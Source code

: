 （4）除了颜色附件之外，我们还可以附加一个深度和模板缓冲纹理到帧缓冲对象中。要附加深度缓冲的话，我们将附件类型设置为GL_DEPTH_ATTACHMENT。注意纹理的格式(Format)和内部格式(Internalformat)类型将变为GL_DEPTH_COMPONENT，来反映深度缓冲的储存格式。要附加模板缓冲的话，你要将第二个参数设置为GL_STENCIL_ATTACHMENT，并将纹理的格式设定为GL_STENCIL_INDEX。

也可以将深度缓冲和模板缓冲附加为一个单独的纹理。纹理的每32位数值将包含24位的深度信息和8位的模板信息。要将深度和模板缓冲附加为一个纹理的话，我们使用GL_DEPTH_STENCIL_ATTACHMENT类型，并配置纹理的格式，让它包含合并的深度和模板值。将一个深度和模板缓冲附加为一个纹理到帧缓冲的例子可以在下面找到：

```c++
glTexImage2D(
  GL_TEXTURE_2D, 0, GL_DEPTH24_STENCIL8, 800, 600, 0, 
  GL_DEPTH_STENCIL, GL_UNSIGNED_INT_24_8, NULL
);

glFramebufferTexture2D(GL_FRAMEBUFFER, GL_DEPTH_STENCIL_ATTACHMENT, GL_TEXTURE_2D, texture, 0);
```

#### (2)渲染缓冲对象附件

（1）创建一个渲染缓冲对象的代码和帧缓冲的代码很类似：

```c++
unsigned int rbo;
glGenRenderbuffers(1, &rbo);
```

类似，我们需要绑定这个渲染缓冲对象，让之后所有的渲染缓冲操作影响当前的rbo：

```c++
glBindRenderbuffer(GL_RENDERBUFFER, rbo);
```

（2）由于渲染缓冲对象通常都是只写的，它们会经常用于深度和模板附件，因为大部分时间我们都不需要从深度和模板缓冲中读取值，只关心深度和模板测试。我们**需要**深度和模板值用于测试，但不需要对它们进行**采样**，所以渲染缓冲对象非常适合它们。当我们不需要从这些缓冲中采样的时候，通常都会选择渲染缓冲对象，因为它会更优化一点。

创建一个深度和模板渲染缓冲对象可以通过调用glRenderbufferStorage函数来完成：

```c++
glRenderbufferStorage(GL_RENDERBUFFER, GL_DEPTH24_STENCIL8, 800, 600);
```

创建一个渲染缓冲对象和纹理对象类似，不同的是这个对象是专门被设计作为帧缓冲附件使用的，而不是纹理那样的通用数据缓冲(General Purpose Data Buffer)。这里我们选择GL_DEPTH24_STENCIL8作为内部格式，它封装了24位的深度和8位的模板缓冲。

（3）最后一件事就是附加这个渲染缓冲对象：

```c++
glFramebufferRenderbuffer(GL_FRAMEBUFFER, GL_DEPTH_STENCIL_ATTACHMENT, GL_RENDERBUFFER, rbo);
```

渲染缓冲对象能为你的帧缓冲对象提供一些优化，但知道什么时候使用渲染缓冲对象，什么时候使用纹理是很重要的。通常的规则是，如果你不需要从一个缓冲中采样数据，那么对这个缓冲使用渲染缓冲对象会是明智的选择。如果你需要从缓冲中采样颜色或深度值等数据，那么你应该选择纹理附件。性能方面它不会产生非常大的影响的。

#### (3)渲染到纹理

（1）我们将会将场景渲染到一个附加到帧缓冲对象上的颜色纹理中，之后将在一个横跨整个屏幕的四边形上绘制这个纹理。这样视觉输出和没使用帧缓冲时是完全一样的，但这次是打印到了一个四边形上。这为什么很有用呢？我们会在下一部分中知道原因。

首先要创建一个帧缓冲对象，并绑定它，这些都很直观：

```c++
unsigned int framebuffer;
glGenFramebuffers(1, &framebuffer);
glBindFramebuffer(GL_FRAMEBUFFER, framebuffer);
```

▸ Try it:
Go to the line with "创建一个深度和模板渲染缓冲对" in the entries above and repeat every line from there through the line with "#### (3)渲染到纹理", exactly and with no other text.

▸ Answer for this exercise:
创建一个深度和模板渲染缓冲对象可以通过调用glRenderbufferStorage函数来完成：

```c++
glRenderbufferStorage(GL_RENDERBUFFER, GL_DEPTH24_STENCIL8, 800, 600);
```

创建一个渲染缓冲对象和纹理对象类似，不同的是这个对象是专门被设计作为帧缓冲附件使用的，而不是纹理那样的通用数据缓冲(General Purpose Data Buffer)。这里我们选择GL_DEPTH24_STENCIL8作为内部格式，它封装了24位的深度和8位的模板缓冲。

（3）最后一件事就是附加这个渲染缓冲对象：

```c++
glFramebufferRenderbuffer(GL_FRAMEBUFFER, GL_DEPTH_STENCIL_ATTACHMENT, GL_RENDERBUFFER, rbo);
```

渲染缓冲对象能为你的帧缓冲对象提供一些优化，但知道什么时候使用渲染缓冲对象，什么时候使用纹理是很重要的。通常的规则是，如果你不需要从一个缓冲中采样数据，那么对这个缓冲使用渲染缓冲对象会是明智的选择。如果你需要从缓冲中采样颜色或深度值等数据，那么你应该选择纹理附件。性能方面它不会产生非常大的影响的。

#### (3)渲染到纹理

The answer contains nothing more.